I’m looking at the wells in the Marcellus, which has little oil. All wells have been classified as gas wells. I think over the last year or two, the classification has been reasonable.
Also, fracking at first was used for gas. They had trouble getting the oil out. That’s why fracking for gas started the boom (just after 2000). Once they figured out a few years later how to make it work for oil, fracking for oil took off. And since those wells were a lot more profitable, that’s what they concentrated on.
AND, most importantly, technologies have improved dramatically from those early days. So drilling and fracking a well now takes a fraction of the time it took back then, and once completed, it produces a lot more. So the rig count is only a small part of the story, but it shows the activity going on in the field.
I have my doubts about driving season being able to offset the buildup. We’re also approaching “desperate season” for producers, when the effects of $50 oil truly begin to bite.
They’ll be very desperate for cash soon, more so than before, because it wasn’t supposed to go like this, we were supposed to be well on our way back to $100 oil by now.
Or so most shale producers assumed. Plan B, produce like mad, uncork those wells they thought they could save until oil was higher, whatever it takes to survive another month.
That’s where we’ll be very soon, just in time for driving season.
It should be noted, that some shale producers have hedged their production to 80-90 usd/barrel, and they’re still quite happy keeping their rigs up.
The counterparty isn’t as happy, it would be nice to know who they are and could they go bankcrupt with these horrible deals..
Most companies are hedged but their hedges will end at some point. I have a friend who works for an oil and gas company and their hedges run out next month. He says they had to take a 10% pay cut in January and now they are being told that after the hedges run out, their contracts will not be renewed. Good times are coming indeed.
…” Drillers are laying some people off, not massive numbers yet’…
This Zerohedge article on oil patch layoffs paints a different picture as to the severity of numbers. What would be massive?
Spencer, “massive” in my book would be 100,000+ people laid off in the Houston area alone. Most of the layoffs announced by the big firms were worldwide numbers. So the layoffs in the US were relatively small and spread over a number of states. I know people in OK and TX, and the big layoffs locally have not yet occurred. Everyone is waiting for the next shoe to drop, they told me.
Hadn’t realize just *how* many more rigs were operating in Texas compared to other regions (from Texas Tribune):
Yes, and when storage is full, and you have to cut price, well, what is the point if everyone is already buying all they need and can’t store more themselves? It’s not like oil has some use on its own. It just sits there. I mean, you could say, hey Gee, I have some near free oil for you. What am I going to do with it? I cant store it. So I can say, hey, how can I create storage cheaply enough to make it worthwhile to buy oil for $5 and store it? But for someone that normally uses oil, this might make sense.

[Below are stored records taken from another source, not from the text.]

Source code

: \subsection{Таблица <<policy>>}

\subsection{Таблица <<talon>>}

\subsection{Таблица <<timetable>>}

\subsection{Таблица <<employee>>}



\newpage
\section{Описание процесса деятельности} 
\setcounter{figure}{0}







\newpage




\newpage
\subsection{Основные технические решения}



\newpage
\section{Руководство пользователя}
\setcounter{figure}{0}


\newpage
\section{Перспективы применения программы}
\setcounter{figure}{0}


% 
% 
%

But they might also say, wow, oil is super cheap, maybe I should use that instead of some other thing Im substituting. Or perhaps I can find something useful to do with the oil…burn it at burning man?

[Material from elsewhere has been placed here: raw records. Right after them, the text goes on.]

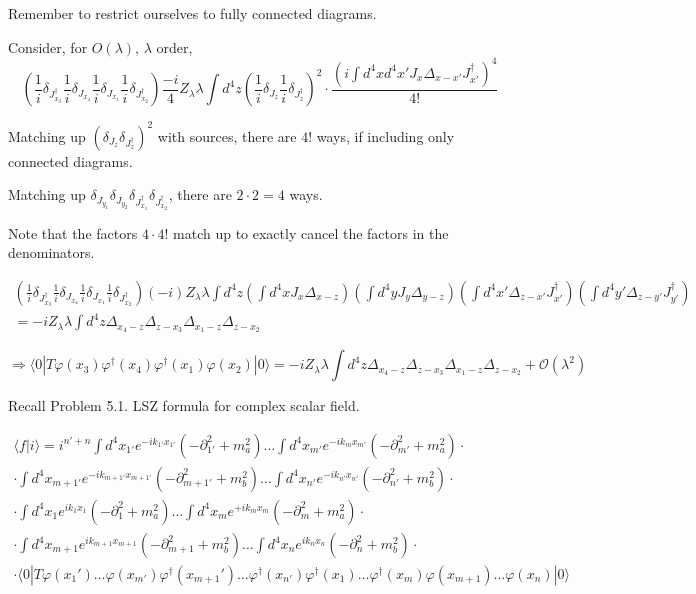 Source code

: \documentclass[twoside]{amsart}
\begin{document}

Remember to restrict ourselves to fully connected diagrams.  

Consider, for $O(\lambda)$, $\lambda$ order,
\[
\left( \frac{1}{i} \delta_{J^{\dag}_{x_3}} \frac{1}{i} \delta_{J_{x_4}} \frac{1}{i} \delta_{J_{x_1}} \frac{1}{i} \delta_{J^{\dag}_{x_2} } \right) \frac{-i}{4} Z_{\lambda} \lambda \int d^4z \left( \frac{1}{i} \delta_{J_z} \frac{1}{i} \delta_{J_z^{\dag}} \right)^2 \cdot \frac{ ( i \int d^4x d^4x' J_x \Delta_{x-x'} J_{x'}^{\dag})^4}{ 4! }
\]

Matching up $\left( \delta_{J_z} \delta_{J_z^{\dag}} \right)^2$ with sources, there are $4!$ ways, if including only connected diagrams.  

Matching up $\delta_{J_{y_1}} \delta_{J_{y_2}} \delta_{J^{\dag}_{x_1}} \delta_{J_{x_2}^{\dag}}$, there are $2 \cdot 2 =4$ ways.  

Note that the factors $4 \cdot 4!$ match up to exactly cancel the factors in the denominators.  

\[
\begin{gathered}
  \left(  \frac{1}{i} \delta_{J^{\dag}_{x_3}} \frac{1}{i} \delta_{J_{x_4}} \frac{1}{i} \delta_{J_{x_1}} \frac{1}{i} \delta_{J^{\dag}_{x_2} } \right)  (-i) Z_{\lambda} \lambda \int d^4z ( \int d^4x J_x \Delta_{x-z} )( \int d^4y J_y \Delta_{y-z} ) ( \int d^4x' \Delta_{z-x'} J^{\dag}_{x'} ) ( \int d^4y' \Delta_{z-y'} J^{\dag}_{y'} )  \\
  = -i Z_{\lambda} \lambda \int d^4z \Delta_{x_4 - z} \Delta_{z -x_3 } \Delta_{x_1-z} \Delta_{z-x_2}
\end{gathered}
\]

\[
\Longrightarrow   \langle 0 | T\varphi(x_3) \varphi^{\dag}(x_4) \varphi^{\dag}(x_1) \varphi(x_2) | 0 \rangle = -i Z_{\lambda} \lambda \int d^4z \Delta_{x_4 - z} \Delta_{z -x_3 } \Delta_{x_1-z} \Delta_{z-x_2} + \mathcal{O}(\lambda^2)
\]

Recall Problem 5.1.  LSZ formula for complex scalar field.  

\[
\begin{gathered}
  \langle f | i \rangle = i^{n' +n } \int d^4x_{1'} e^{- i k_{1'} x_{1'} } ( - \partial_{1'}^2 + m_a^2 )  \dots  \int d^4x_{m'} e^{-ik_m x_{m'} } (- \partial^2_{m'} + m_a^2 ) \cdot \\ 
  \cdot \int d^4x_{m+1'} e^{ - i k_{m+1'} x_{m+1'} } ( - \partial^2_{m+1'} + m_b^2 )  \dots  \int d^4x_{n'} e^{ - i k_{n'} x_{n'} } (- \partial_{n'}^2 + m_b^2 ) \cdot \\ 
  \cdot \int d^4x_1 e^{ik_1 x_1} (- \partial_1^2 + m_a^2) \dots  \int d^4x_m e^{+ i k_m x_m } (- \partial^2_m + m_a^2 ) \cdot \\
  \cdot \int d^4x_{m+1} e^{i k_{m+1} x_{m+1} } ( - \partial_{m+1}^2 + m_b^2 ) \dots \int d^4x_n e^{ik_n x_n } (- \partial_n^2 + m_b^2 ) \cdot \\  
  \cdot \langle 0 | T\varphi(x_1') \dots \varphi(x_{m'} ) \varphi^{\dag}(x_{m+1}' ) \dots \varphi^{\dag}(x_{n'}) \varphi^{\dag}(x_1) \dots \varphi^{\dag}(x_m) \varphi(x_{m+1}) \dots \varphi(x_n) | 0 \rangle 
\end{gathered}
\]
\end{document}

Anyway, I kid, but at the point when you realize you cant store anymore, partly what happens is you start pushing price down, but at a certain point, you dont actually generate any new demand, or any at all past what you are already selling, and then the logical point is that you finally wake up and cut back on production. Now, who does the cutting is a different issue, but I suspect you could have a leg down before the real production cuts come. But the answer to who folds or is forced to fold makes you think that the fracking rig count has a long way to drop.